Tuesday, November 4, 2014

The second general anesthetic at Kibuye

Jason informed me last night that he had scheduled another case for today that would need general endotracheal anesthesia.  It was a 4 month old in need of a thoractomy with a giant congenital cyst obliterating her left lung.  For those of you reading this who do not work in the medical field, I will tell you that this is a case I would NEVER do in the US.  This is a case that would be referred to a Childrens hospital and performed by a pediatric thoracic surgeon with a pediatric anesthesiologist.  But, we are in Burundi, so we just do it ourselves.  
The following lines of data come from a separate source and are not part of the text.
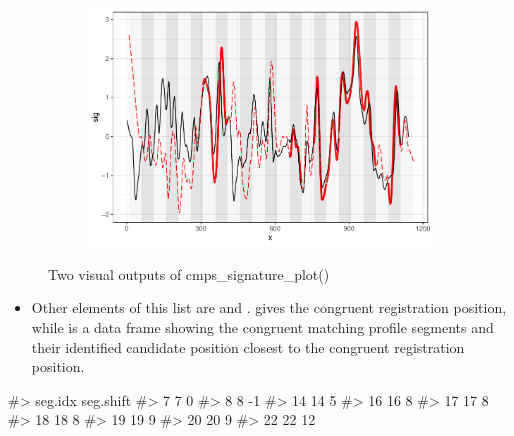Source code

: \begin{figure}[hbt]
\begin{subfigure}[t]{\textwidth}
\begin{adjustbox}{valign=t}
\begin{minipage}{.39\textwidth}
{\small {}
\begin{Schunk}
\end{Schunk}
}
\vspace{1em}
\end{minipage}
\begin{minipage}{.59\textwidth}
\includegraphics[width=\textwidth]{ju-hofmann_files/figure-latex/sigplot2-1.pdf}
\end{minipage}
\end{adjustbox}
\end{subfigure}
\caption{\label{fig:sigplots} Two visual outputs of cmps\_signature\_plot()}
\end{figure}

\begin{itemize}
\tightlist
\item
  Other elements of this list are  and
  .  gives the congruent registration
  position, while  is a data frame showing the
  congruent matching profile segments and their identified candidate
  position closest to the congruent registration position.
\end{itemize}

\begin{Schunk}
\begin{Soutput}
#>    seg.idx seg.shift
#> 7        7         0
#> 8        8        -1
#> 14      14         5
#> 16      16         8
#> 17      17         8
#> 18      18         8
#> 19      19         9
#> 20      20         9
#> 22      22        12
\end{Soutput}
\end{Schunk}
I am not going to lie to you, sphincter tone was high this morning.  After 2 hours of searching for an IV, the surgeon finally did a saphenous cut down, and off we went.  No arterial line, no central line, and just a 3.5 endotracheal tube that we shoved down the right mainstem bronchus for one lung ventilation.  Thankfully, the surgery went great, the kids woke up needing a little oxygen, but is now off oxygen and back in his bed with mom.  

And I am guessing that I will sleep better tonight than I did last night.






5 comments:

  1. Oh my heart for this baby, this operating room , this hospital...

    ReplyDelete
  2. Good for you, Greg! Now you can do anything. But oh I was hoping you were going to say that there was a unexpired pediatric epidural kit and infusion pump there that was just the ticket for her recovery.

    ReplyDelete
  3. Greg, when you say it was the second general case, does that mean that the rest of the cases have been done with local only? Or do you just not have much to do.....

    ReplyDelete
  4. Hey JS! To answer your question, they have historically done as many surgeries as possible under spinal, and everything else under large doses of ketamine with a nasal cannula. They do laparotomies, C-sections, VP shunts, all under ketamine. So, when I said general anesthetic, what I should have said was general endotracheal anesthetic. Volume has definitely been increasing lately. We did around 240 cases last month. Thanks for reading the blog!